“I’ll ask her. I’m sure she would. She leads rather a lonely life,” Dick answered. “And she loves young folks.”

“Say, Dick, who is this girl in the picture? Isn’t it too valuable a painting to be left here?” Terry was studying the painting.

“It’s not worth much. It was probably painted by one of those traveling artists who could do family portraits or barns, whichever might be wanted. Granny has left a few things in here to sort of claim the place, though the claim isn’t recognized. And we live now in a little house behind this one. It used to be the servants’ quarters,” Dick finished bitterly.

The little group fell silent. The girls had stumbled, it seemed, upon something very private, and they felt embarrassed at learning of someone’s misfortune.

“Like finding somebody crying when they thought they were alone,” Terry later remarked.

No one knew what to say.

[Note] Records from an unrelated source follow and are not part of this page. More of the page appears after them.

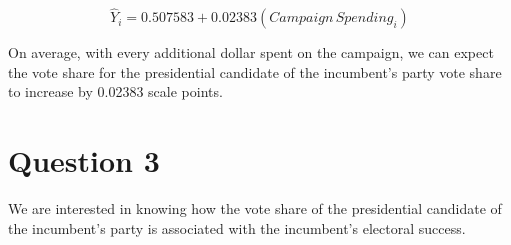 \documentclass[12pt,letterpaper]{article}
\begin{document}
		
		{ 			$$\hat{Y}_i =  0.507583 +  0.02383(Campaign \, Spending_i) $$} 
		
	
	\noindent On average, with every additional dollar spent on the campaign, we can expect the vote share for the presidential candidate of the incumbent's party vote share to increase by 0.02383 scale points.
		

	
	\newpage	
\section*{Question 3}

\noindent We are interested in knowing how the vote share of the presidential candidate of the incumbent's party is associated with the incumbent's electoral success.
	\vspace{.25cm}
\end{document}
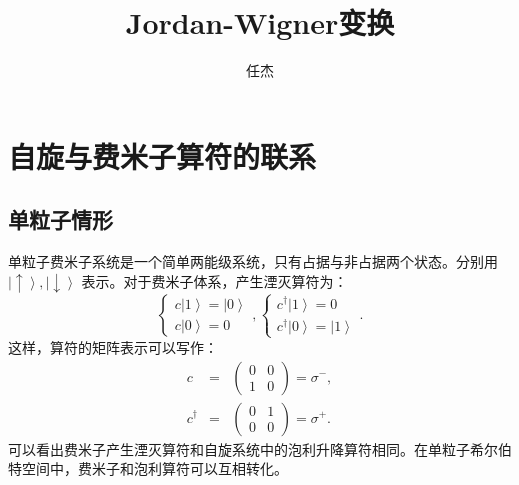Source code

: \documentclass[10pt,UTF8]{ctexart}
\begin{document}
\title{Jordan-Wigner变换}
\author{任杰}
\date{}

\maketitle

\section*{自旋与费米子算符的联系}
\subsection*{单粒子情形}
\noindent 单粒子费米子系统是一个简单两能级系统，只有占据与非占据两个状态。分别用 $\left|\uparrow\right\rangle ,\left|\downarrow\right\rangle$ 表示。对于费米子体系，产生湮灭算符为：
\begin{equation}
	\begin{cases}
		c\left|1\right\rangle =\left|0\right\rangle \\ 
		c\left|0\right\rangle =0
	\end{cases},
	\begin{cases}
		c^{\dagger}\left|1\right\rangle =0 \\ 
		c^{\dagger}\left|0\right\rangle =\left|1\right\rangle
	\end{cases}.
\end{equation}
这样，算符的矩阵表示可以写作：
\begin{eqnarray}
	c &=& \left(
	\begin{array}{cc} 
		0 & 0\\ 
		1 & 0 
	\end{array}
	\right)=\sigma^{-}, \\
	c^{\dagger} &=& \left(
	\begin{array}{cc} 
		0 & 1\\ 
		0 & 0 
	\end{array}\right)=\sigma^{+}.
\end{eqnarray}
可以看出费米子产生湮灭算符和自旋系统中的泡利升降算符相同。在单粒子希尔伯特空间中，费米子和泡利算符可以互相转化。
\end{document}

Dick walked to a window that reached almost from the ceiling to the floor, and stood looking out. Terry, always the first to move, stepped over the fender around the fireplace and peered up the chimney. For no reason except to break the trying silence, as far as she knew.

Barely perceptible at first, gradually a sound impressed itself on the girls. Like footsteps on a stair, far away but coming nearer, the sound approached.

Terry pulled back her head from the dark corner of the fireplace and looked at her friends. They stood like statues staring back at each other, while Dick turned slowly from the window.

“What’s that?” Sim asked, cocking her head like a young puppy as if to hear better.

“Sounds like someone creeping down the stairs,” Arden ventured.